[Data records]
----------------------------------------

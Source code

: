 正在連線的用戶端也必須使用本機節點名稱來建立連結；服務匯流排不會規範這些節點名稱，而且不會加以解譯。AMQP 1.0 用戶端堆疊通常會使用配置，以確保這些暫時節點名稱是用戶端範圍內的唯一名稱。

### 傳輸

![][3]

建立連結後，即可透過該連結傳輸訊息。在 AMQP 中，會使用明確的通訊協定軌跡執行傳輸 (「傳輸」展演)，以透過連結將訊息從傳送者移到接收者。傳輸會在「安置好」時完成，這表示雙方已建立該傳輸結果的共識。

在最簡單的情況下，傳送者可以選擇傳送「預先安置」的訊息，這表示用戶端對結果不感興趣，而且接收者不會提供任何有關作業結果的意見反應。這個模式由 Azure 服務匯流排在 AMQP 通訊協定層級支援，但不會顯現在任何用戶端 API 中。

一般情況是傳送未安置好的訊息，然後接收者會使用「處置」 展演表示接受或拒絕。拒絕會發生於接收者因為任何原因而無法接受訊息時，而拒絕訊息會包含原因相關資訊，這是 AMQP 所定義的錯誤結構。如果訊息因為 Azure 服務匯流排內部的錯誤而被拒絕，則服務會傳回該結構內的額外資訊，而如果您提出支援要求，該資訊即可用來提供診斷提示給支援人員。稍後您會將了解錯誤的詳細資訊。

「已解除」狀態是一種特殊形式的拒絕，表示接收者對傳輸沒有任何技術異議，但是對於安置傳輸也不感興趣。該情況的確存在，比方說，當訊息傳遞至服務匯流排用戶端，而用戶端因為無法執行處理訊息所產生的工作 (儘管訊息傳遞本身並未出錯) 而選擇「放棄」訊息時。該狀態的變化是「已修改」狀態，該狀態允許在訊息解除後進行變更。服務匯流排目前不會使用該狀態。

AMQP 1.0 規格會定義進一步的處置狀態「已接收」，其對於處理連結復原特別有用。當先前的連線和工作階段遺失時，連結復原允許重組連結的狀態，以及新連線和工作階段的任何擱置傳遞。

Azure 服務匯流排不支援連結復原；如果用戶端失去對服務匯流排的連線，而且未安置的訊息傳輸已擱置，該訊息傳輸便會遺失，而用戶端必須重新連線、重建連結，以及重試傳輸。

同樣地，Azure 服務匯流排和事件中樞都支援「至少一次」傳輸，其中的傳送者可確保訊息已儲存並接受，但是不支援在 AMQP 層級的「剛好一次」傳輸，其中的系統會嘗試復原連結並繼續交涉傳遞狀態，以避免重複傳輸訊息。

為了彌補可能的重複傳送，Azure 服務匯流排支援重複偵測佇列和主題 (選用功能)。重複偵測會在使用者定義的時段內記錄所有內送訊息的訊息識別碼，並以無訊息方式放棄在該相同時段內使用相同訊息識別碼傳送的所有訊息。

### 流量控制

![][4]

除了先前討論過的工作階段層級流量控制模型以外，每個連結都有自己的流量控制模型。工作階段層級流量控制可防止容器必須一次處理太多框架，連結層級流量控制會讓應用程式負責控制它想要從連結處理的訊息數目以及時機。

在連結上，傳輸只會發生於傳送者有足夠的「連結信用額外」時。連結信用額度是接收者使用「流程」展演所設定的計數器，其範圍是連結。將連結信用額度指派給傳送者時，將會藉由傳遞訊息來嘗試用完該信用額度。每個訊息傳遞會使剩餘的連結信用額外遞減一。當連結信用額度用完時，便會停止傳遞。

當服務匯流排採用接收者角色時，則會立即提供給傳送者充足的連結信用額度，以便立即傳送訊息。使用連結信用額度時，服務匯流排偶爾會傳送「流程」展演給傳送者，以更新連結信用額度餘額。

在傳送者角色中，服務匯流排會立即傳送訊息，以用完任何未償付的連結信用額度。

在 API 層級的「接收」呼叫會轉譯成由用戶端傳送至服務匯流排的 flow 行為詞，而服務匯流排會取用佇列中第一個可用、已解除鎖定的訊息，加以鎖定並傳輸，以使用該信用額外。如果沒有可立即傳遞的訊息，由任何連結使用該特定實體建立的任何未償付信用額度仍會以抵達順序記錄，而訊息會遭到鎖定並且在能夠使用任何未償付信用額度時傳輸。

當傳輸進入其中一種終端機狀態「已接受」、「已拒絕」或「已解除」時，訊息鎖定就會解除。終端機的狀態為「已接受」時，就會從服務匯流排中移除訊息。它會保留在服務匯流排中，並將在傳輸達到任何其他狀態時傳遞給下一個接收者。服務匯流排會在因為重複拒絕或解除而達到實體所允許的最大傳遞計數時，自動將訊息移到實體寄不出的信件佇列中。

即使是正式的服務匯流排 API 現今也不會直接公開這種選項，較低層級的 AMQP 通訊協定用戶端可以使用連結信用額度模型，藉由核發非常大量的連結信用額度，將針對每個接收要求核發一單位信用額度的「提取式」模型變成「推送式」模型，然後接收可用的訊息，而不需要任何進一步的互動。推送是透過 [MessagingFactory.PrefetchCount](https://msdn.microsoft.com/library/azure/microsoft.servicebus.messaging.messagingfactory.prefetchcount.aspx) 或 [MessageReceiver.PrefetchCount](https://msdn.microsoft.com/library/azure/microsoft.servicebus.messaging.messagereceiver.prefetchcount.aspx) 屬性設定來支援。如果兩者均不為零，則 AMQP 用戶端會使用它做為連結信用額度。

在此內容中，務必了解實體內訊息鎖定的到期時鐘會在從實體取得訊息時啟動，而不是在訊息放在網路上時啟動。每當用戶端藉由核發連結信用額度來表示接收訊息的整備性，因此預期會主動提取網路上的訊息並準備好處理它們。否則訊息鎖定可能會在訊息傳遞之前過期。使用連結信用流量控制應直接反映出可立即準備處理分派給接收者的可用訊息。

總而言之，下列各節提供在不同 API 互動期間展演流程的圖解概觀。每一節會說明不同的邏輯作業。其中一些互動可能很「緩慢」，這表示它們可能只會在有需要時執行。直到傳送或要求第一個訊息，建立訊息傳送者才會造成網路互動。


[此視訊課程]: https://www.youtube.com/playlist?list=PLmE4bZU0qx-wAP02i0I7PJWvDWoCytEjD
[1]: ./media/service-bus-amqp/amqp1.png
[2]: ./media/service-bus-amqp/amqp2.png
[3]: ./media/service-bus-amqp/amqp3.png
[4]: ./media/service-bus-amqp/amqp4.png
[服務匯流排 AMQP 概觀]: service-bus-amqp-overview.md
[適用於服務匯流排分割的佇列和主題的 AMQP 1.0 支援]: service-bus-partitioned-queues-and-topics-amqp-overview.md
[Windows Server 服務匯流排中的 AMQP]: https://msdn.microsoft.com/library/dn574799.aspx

----------------------------------------

**Exercise description**
Out of the data above, set down the lines from the one with "即使是正式的服務匯流排 API 現今也不會直接公開這種選項，較低層級的" to the one with "在此內容中，務必了解實體內訊", both included, exactly as written and with no additions.

**Output below**
即使是正式的服務匯流排 API 現今也不會直接公開這種選項，較低層級的 AMQP 通訊協定用戶端可以使用連結信用額度模型，藉由核發非常大量的連結信用額度，將針對每個接收要求核發一單位信用額度的「提取式」模型變成「推送式」模型，然後接收可用的訊息，而不需要任何進一步的互動。推送是透過 [MessagingFactory.PrefetchCount](https://msdn.microsoft.com/library/azure/microsoft.servicebus.messaging.messagingfactory.prefetchcount.aspx) 或 [MessageReceiver.PrefetchCount](https://msdn.microsoft.com/library/azure/microsoft.servicebus.messaging.messagereceiver.prefetchcount.aspx) 屬性設定來支援。如果兩者均不為零，則 AMQP 用戶端會使用它做為連結信用額度。

在此內容中，務必了解實體內訊息鎖定的到期時鐘會在從實體取得訊息時啟動，而不是在訊息放在網路上時啟動。每當用戶端藉由核發連結信用額度來表示接收訊息的整備性，因此預期會主動提取網路上的訊息並準備好處理它們。否則訊息鎖定可能會在訊息傳遞之前過期。使用連結信用流量控制應直接反映出可立即準備處理分派給接收者的可用訊息。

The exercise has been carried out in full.